Y apostar no está tan mal. Es plata que se quema, que se va, para que pases otro día miserable, en ilusiones miserables.
Me fui a la casa de la mina triste. Presentí a su ex pareja, presentí el maletín, el traje, el prototipo. Y yo ahí, como un bicho raro, como una figurita difícil, como una anécdota forra de un día en que las hormonas están alteradas. Y me importó un huevo. Hasta es probable que yo no sea más que eso: una anécdota forra.
Pensé en Violeta todo el tiempo mientras nos garchábamos. Me acordé del día en qué nos conocimos, me acordé de ella llorando, me acordé de un regalo roto, me acordé de una noche en la playa, borrachos. Nos habíamos contados demasiados secretos. Nos habíamos hecho mierda. Mi vida nunca sería igual. Tampoco la de ella. Mierda. Dos veces MIERDA.

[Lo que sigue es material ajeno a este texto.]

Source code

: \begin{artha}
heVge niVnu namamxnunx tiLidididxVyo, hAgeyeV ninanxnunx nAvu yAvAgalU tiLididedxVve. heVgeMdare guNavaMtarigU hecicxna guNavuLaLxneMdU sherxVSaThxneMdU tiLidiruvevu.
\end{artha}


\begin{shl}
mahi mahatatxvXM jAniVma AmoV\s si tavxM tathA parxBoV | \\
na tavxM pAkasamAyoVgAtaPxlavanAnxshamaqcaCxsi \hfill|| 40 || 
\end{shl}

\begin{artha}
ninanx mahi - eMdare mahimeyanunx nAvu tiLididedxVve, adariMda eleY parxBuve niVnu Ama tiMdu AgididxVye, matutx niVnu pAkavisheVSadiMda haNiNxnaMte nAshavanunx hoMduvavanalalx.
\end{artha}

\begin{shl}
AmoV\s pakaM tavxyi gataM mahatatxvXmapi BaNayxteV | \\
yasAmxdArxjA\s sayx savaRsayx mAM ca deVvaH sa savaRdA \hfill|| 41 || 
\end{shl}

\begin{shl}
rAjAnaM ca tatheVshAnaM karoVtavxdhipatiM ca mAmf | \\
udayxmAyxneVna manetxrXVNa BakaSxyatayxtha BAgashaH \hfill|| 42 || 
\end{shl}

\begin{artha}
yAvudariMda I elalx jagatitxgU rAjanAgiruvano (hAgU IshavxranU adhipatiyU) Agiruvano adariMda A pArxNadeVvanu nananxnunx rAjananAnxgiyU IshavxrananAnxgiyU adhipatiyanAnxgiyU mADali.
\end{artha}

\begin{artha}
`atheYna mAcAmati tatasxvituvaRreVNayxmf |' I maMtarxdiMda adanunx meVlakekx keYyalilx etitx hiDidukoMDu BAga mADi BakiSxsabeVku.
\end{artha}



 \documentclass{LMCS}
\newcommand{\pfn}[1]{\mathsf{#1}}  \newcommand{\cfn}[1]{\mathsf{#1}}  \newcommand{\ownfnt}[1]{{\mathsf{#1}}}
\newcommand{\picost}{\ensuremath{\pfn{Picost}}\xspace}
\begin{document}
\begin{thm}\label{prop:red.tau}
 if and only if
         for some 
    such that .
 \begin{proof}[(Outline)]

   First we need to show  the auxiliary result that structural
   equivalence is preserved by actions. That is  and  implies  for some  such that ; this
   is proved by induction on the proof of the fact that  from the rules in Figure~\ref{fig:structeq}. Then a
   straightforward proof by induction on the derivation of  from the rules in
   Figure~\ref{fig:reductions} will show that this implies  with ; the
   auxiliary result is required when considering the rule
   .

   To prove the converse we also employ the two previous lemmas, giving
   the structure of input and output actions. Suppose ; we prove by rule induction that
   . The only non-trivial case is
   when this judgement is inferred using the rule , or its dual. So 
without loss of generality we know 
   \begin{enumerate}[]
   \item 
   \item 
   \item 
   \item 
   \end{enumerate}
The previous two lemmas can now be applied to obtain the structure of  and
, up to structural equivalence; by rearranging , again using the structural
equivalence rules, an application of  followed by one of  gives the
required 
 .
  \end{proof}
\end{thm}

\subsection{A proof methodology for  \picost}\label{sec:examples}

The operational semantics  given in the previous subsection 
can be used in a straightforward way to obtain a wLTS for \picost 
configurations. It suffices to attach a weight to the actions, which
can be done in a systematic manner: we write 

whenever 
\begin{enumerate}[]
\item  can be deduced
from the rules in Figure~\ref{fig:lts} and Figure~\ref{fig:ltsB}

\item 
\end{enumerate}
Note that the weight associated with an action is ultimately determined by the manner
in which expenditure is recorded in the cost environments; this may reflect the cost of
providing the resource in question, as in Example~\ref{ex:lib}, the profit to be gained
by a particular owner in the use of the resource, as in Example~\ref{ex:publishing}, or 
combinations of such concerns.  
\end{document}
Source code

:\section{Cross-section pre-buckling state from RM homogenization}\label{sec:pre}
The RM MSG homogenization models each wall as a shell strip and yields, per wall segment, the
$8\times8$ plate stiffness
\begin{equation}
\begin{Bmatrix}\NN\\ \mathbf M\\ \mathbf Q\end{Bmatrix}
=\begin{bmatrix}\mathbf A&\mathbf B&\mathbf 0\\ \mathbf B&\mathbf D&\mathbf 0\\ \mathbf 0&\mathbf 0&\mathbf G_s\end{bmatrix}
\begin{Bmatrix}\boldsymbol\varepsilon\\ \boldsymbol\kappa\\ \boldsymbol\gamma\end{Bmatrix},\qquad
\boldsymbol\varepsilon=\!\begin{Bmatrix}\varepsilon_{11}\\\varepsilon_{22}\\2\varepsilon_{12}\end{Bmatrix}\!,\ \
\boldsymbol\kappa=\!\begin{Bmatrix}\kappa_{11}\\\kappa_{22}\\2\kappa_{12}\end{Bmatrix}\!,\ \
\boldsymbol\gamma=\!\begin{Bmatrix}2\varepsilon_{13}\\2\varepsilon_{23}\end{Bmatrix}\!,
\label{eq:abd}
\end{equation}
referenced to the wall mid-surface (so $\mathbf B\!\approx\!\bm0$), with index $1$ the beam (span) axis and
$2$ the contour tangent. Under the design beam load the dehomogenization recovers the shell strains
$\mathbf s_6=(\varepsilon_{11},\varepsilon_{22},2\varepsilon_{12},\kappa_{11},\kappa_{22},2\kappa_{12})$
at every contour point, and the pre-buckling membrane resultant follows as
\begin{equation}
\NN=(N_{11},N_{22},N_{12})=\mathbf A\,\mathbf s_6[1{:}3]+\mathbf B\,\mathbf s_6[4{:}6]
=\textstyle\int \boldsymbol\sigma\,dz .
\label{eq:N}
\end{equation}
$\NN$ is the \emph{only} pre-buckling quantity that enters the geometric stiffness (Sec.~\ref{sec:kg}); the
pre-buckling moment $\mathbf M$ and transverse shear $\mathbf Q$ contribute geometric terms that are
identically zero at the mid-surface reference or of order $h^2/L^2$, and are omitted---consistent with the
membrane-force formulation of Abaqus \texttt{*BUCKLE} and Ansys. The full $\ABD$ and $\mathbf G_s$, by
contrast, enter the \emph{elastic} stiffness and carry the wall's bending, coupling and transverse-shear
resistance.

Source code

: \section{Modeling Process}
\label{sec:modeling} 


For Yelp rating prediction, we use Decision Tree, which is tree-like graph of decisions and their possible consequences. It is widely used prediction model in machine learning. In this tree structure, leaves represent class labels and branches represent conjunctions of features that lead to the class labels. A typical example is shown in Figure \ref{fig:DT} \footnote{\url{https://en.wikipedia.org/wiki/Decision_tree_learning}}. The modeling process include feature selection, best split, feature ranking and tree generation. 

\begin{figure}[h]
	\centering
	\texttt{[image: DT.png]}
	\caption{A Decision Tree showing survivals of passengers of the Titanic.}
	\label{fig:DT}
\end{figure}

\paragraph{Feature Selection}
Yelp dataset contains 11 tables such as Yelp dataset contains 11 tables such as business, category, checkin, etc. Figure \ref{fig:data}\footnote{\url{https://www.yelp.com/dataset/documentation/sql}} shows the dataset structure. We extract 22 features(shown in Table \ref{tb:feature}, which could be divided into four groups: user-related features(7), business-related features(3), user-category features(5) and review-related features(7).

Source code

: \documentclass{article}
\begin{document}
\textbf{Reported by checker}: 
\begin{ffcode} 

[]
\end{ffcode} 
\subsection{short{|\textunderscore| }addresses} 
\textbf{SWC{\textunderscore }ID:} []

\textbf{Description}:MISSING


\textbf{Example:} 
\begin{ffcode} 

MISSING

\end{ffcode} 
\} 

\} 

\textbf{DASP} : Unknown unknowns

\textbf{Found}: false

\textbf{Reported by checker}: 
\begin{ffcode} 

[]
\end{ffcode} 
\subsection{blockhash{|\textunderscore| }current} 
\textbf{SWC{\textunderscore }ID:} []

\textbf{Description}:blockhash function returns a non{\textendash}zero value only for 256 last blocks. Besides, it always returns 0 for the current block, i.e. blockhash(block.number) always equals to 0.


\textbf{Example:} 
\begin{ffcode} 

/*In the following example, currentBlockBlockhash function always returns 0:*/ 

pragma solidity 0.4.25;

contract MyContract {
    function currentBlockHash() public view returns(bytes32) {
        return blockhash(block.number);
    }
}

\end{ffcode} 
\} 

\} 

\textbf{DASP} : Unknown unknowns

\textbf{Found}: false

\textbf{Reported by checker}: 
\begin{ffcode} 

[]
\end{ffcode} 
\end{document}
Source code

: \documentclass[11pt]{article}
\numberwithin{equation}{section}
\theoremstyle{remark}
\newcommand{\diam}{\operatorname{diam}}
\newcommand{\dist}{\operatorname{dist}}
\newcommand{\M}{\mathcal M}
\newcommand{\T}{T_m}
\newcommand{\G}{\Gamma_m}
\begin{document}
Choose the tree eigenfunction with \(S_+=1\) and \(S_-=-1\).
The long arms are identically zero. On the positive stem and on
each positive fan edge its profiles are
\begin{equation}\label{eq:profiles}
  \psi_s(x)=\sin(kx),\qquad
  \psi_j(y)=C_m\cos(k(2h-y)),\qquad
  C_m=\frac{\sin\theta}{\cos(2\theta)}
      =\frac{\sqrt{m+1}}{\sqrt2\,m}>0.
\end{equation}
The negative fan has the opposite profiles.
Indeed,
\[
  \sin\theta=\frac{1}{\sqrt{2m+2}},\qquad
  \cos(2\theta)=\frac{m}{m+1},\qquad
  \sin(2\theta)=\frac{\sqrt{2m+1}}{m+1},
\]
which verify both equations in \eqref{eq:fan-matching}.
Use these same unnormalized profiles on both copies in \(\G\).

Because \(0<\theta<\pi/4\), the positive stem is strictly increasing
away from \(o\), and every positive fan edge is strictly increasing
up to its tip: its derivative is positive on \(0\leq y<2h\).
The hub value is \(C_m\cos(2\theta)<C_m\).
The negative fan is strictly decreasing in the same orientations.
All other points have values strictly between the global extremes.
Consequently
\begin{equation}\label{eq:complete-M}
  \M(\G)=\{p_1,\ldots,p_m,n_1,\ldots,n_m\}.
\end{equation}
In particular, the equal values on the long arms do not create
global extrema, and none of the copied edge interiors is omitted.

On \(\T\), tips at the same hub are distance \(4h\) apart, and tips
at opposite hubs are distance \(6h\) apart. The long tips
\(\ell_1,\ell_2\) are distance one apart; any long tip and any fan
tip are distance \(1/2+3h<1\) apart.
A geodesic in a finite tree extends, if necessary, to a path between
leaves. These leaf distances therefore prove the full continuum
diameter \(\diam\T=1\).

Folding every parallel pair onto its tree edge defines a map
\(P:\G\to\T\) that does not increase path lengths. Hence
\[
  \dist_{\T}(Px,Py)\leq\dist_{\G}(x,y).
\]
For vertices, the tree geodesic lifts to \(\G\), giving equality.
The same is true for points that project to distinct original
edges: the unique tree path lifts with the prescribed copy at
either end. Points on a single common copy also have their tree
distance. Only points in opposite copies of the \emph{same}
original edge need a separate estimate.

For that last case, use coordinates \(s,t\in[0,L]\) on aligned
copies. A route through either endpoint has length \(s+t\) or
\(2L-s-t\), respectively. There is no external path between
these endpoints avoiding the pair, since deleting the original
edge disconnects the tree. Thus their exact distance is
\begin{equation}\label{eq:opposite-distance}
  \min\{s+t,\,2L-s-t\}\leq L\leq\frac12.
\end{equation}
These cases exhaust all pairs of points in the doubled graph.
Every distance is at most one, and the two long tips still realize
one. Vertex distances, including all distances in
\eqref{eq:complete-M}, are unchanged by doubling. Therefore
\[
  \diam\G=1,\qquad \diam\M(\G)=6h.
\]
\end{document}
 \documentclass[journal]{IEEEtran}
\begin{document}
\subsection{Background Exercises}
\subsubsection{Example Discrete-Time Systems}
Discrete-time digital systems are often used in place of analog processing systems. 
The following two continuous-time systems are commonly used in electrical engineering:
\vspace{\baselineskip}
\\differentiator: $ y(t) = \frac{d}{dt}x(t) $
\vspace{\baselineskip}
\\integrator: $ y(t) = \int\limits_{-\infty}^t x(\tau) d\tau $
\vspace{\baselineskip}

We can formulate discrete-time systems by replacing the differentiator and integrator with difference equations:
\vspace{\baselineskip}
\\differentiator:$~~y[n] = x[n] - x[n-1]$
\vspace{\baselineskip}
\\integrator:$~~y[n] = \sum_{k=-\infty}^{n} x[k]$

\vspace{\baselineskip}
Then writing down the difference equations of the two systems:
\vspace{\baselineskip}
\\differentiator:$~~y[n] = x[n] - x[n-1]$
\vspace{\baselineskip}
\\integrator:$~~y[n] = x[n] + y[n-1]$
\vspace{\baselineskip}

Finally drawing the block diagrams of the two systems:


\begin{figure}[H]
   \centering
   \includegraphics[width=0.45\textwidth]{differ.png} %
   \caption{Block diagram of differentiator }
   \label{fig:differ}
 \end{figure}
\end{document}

“¿Y por qué me dejó?”, me pregunté al tiempo que largaba mi semen sobre la cara de la tipa madura, que por las dudas había apretado fuerte los labios.
“¿Por qué me dejó?”
Y con la última gota de esperma la respuesta: “Te dejó por una infidelidad.”
“Pero yo nunca…”
“Sí… Vos sí… Y cuando te dejó te fuiste a escribir a una plaza… Tan triste que sonreíste…”.
“No, no, no, no, no…”
Y en ese anticlimax, después de estar dos horas a meta fifar, me dormí.

A la mañana siguiente me despertó la niña, la hija de la mina que no era feliz tragando leche.
-Dice mamá que te vayas.
Obedecí, de inmediato.
En mi celular tres llamadas perdidas de Violeta, dos mensajes.
1-      “¿Dónde estás?”
2-      (mucho más tarde) “No quiero verte más”
La impotencia fue electricidad, se disparó en todas direcciones.
“Al menos la salvé de mí… A mi me van a comer los piojos.”
Lloré tanto…
Combinación, plaza, a escribir.
Lo descubrí esa mañana: yo vivo al revés. Voy a morirme joven.